[Records from a data source]
↓
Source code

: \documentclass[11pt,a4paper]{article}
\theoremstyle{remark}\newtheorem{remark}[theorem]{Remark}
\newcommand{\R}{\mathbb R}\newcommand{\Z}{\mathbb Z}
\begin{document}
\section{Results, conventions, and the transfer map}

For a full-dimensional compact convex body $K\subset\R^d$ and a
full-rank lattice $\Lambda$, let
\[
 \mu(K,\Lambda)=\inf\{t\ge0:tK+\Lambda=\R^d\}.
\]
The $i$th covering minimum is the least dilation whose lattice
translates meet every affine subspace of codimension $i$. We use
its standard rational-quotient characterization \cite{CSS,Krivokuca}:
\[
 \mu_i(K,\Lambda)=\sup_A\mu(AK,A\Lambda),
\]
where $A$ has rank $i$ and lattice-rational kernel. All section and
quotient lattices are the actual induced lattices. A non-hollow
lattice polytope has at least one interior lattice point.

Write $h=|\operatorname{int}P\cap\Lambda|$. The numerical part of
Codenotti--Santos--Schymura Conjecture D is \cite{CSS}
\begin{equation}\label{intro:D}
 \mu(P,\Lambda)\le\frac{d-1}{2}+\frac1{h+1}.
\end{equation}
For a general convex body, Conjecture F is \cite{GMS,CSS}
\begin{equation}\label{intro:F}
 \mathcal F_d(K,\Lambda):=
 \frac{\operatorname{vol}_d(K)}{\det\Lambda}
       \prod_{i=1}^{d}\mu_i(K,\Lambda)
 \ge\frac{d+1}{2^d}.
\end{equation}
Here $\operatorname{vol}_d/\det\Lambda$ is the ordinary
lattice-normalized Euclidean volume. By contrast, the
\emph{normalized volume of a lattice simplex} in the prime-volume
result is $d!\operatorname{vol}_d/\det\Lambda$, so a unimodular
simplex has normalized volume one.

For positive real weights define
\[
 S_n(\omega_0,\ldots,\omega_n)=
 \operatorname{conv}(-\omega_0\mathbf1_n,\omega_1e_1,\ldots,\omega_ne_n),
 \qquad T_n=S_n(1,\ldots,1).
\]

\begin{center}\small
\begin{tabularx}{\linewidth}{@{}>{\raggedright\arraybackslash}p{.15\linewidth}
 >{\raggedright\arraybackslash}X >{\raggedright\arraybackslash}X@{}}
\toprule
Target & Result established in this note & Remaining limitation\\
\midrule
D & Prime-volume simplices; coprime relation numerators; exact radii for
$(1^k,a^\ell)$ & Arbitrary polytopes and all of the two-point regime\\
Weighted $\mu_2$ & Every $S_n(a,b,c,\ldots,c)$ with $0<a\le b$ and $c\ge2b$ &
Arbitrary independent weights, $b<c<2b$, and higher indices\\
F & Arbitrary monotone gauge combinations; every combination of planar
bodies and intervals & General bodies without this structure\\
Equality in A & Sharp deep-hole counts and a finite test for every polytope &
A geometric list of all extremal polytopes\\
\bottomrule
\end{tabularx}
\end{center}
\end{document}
↑
• _ACTIVITY_: Go line by line through the records and copy those that contain the word "operatorname".

• _TASK OUTPUT_:
Write $h=|\operatorname{int}P\cap\Lambda|$. The numerical part of
 \frac{\operatorname{vol}_d(K)}{\det\Lambda}
Here $\operatorname{vol}_d/\det\Lambda$ is the ordinary
result is $d!\operatorname{vol}_d/\det\Lambda$, so a unimodular
 \operatorname{conv}(-\omega_0\mathbf1_n,\omega_1e_1,\ldots,\omega_ne_n),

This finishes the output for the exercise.